There will never be an us, I know that now! Yet, despite the pain and guilt I had for loving him, I still linger round near his place, hoping he would come out of the door and plead me never leave his side.

After nearly an hour of waiting, the door suddenly swung open and came Legolas on his silver and brown evening clothes. He looked different in plain tunic and unbraided hair tucked behind his ears. Uncertain how to face him, I darted to the nearest door pretending I wasn't there for him. But I was a terrible liar, my eyes betrayed me.

He stepped out of his room and came.
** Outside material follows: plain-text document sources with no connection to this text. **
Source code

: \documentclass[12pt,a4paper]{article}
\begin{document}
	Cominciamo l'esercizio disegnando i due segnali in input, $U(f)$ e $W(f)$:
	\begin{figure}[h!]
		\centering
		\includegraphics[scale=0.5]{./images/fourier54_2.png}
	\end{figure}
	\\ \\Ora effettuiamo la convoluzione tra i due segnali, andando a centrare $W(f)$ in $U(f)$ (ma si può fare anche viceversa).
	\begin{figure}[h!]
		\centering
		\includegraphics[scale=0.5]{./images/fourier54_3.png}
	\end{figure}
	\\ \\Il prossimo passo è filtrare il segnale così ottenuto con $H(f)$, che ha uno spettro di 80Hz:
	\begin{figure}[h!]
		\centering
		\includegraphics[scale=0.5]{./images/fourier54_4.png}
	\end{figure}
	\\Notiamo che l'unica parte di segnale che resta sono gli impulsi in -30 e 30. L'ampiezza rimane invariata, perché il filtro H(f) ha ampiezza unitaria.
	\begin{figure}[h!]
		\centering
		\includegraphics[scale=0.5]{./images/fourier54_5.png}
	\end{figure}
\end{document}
For a moment we were silent until he had me cornered.

'What brings you here child?'

I twisted the doorknob thinking of escape but it wouldn't open. My knees tingled eager to run. Stupid! I came here to see him and now I feel this strong urge to scram. Defeated, I turned to him with cheeks burning. 'T--There's something wrong with the doorknob.'

'It's locked, Safirah. It has been locked since you left..' Then he motioned near me until he was inches away.
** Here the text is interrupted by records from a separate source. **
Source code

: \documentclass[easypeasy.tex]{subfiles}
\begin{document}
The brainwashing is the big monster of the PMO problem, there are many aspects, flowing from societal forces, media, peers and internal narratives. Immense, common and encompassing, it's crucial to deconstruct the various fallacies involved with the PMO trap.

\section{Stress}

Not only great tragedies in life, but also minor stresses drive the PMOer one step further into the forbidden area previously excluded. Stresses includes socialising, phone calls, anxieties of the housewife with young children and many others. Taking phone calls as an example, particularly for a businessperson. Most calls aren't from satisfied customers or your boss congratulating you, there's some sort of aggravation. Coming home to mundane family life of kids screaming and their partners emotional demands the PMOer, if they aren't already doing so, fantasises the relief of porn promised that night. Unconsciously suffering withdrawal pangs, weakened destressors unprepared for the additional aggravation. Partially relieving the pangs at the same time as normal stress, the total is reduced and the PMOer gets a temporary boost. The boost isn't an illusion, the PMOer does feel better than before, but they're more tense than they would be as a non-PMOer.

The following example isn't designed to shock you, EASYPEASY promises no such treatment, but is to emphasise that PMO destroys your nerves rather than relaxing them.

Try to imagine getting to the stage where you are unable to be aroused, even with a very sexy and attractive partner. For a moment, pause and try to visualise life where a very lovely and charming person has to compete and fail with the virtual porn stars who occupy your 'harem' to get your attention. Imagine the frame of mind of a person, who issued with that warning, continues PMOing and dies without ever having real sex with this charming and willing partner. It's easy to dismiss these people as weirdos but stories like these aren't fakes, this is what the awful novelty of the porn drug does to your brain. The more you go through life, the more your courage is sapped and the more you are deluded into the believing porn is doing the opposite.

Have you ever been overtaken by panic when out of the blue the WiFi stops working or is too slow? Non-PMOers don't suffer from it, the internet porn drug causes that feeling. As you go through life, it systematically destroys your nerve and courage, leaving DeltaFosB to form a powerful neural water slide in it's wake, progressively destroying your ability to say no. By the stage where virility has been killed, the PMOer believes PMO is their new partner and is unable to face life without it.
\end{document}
I quickly turned my back to leave but he suddenly snatched my hand and said in a soft and tired voice, 'Why did you not knock? You antagonize yourself too much.'

There was a sudden shift of mood in his eyes, his gaze weakened me. 'Maybe there was no need at all.'

'I thought I was your sun, you were quick to loose hope. Of all places you could be, you've chosen my father's side. Why? You have put a dagger in my heart Safirah, and you've wounded me in the most painful way.'

Tears trickled down my cheeks, my heart crampled as I looked into his eyes. A shiver ran through my arms, suddenly I cannot move. I became incapable of controlling my tears. It was too painful to look at him. I love him, more than I loved myself, and the same love had shattered me. I turned to him closer, pressing my lips tight, as if it would do good to stop the tears from falling. There were so many things I wanted to tell him. I wanted to tell him I love him more than life itself, that I am willing to embrace the cold to protect him; but the knife in my heart cut too deep that words couldn't surface my lips.
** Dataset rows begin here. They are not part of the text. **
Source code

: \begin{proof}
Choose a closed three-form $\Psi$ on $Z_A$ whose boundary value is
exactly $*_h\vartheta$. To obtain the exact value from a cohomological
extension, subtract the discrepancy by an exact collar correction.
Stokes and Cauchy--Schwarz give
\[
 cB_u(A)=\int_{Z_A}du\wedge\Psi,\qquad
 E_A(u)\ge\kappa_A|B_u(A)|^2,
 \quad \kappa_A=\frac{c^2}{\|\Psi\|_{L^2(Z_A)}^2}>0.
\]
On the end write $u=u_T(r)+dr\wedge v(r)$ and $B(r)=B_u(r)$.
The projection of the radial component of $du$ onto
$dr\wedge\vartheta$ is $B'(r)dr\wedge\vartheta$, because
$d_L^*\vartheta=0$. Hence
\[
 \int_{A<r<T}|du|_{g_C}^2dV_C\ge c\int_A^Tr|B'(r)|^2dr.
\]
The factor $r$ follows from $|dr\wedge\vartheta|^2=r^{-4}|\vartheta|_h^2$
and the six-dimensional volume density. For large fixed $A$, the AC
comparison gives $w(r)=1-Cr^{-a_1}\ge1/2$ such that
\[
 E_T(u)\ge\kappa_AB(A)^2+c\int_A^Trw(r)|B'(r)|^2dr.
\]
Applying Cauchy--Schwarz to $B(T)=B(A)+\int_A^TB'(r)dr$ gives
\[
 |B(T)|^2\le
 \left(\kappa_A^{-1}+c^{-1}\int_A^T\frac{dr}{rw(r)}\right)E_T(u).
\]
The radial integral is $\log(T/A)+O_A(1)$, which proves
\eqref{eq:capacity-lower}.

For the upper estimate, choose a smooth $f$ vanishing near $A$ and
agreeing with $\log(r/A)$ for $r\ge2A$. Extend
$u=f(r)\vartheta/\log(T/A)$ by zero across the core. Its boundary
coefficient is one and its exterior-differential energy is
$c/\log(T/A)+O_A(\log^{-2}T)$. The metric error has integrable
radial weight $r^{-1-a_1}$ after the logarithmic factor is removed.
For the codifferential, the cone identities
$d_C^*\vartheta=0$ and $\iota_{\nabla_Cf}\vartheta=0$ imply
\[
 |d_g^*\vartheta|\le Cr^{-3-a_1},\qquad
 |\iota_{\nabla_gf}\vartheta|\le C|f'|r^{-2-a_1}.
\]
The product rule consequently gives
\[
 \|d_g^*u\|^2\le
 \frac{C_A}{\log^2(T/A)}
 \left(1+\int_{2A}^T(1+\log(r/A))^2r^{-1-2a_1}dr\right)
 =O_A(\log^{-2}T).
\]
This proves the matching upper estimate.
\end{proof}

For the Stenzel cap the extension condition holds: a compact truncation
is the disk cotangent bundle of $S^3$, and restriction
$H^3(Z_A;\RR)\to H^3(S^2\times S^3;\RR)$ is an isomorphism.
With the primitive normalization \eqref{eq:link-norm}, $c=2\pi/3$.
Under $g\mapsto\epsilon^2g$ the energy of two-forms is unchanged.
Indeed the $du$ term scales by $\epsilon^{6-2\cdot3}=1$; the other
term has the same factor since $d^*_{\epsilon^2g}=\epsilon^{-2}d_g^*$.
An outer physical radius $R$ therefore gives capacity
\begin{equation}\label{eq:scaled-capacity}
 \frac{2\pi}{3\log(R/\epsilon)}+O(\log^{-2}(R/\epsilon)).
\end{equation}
Slowly, without a word he wrapped his arms around me. It made me feel even worse. I sobbed. Leaning against his chest, I wrapped my hands around his waist. He tightened his hug kissing my forehead. I felt his pain, his heart drummed a sorrowful beat.

'I was afraid, Legolas,' I whispered. 'I am sorry.'

'We can still run away from here. I promise I will bring you safe South, where there will be no snow to make you remember the terrible things of the past. Ithilien, Safirah. We can start a new life together. You do not have to do this. Let me protect you instead. Let me heal you, melamin.'

'How I longed to hear those words from you, my love. You know we cannot do that.'

He then pulled me to his room and shut the door behind us. My back against the door, he tapped my lips with his. Tears never ceased to fall. It was a painful kiss, probably our last. Finally, I got enough courage to break away, bitting my lip to stop my crying. Legolas bent leaning his forehead against mine while his gentle hands touched my cheeks. With closed eyes, we both panted.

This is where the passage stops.